*PROBLEM REQUIREMENTS*. Your reply should be a single number, the count of lines in the records that contain "increasing".

Collected data:

--- START ---

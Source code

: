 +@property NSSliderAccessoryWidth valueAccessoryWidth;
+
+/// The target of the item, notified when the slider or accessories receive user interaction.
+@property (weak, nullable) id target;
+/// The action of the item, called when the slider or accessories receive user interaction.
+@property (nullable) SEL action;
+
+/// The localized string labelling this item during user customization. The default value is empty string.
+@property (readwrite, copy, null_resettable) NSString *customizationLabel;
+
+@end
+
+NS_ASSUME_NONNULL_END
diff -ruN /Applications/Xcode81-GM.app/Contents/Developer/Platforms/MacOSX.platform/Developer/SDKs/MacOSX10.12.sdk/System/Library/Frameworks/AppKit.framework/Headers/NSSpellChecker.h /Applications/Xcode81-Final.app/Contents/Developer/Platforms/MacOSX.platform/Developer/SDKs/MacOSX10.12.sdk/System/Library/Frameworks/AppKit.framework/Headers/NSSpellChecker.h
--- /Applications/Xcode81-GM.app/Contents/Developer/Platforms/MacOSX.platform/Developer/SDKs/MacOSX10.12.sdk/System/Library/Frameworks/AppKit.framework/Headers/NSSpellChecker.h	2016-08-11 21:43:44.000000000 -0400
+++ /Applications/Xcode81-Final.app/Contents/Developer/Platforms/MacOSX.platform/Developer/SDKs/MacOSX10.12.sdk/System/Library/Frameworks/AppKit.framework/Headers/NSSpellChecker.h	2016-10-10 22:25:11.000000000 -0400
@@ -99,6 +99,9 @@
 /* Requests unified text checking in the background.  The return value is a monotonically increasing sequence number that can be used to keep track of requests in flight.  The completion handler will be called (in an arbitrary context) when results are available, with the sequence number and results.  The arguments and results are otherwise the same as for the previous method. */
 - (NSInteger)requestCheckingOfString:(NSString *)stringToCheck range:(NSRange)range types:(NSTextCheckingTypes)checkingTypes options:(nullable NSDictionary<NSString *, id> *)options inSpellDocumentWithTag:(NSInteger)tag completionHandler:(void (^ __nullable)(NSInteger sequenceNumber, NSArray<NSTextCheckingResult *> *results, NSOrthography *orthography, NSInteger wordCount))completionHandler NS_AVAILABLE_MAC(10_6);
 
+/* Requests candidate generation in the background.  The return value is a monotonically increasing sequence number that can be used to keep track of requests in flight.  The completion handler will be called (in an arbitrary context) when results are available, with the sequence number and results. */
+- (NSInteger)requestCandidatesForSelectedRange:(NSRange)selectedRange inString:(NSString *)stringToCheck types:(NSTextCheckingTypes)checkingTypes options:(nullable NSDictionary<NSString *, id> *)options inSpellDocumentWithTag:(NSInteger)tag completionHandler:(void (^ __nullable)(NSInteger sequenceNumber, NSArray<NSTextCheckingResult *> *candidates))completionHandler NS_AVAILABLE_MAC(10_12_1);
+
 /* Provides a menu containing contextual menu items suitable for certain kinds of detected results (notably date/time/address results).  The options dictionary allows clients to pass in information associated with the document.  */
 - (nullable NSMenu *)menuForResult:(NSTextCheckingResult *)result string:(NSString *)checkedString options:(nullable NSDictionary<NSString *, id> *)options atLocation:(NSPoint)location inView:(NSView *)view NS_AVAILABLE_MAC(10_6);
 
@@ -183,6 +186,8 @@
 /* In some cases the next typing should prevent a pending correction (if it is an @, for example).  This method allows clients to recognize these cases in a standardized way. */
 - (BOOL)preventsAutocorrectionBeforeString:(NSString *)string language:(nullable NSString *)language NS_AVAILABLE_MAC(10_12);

--- END ---

*TASK SOLUTION*. 2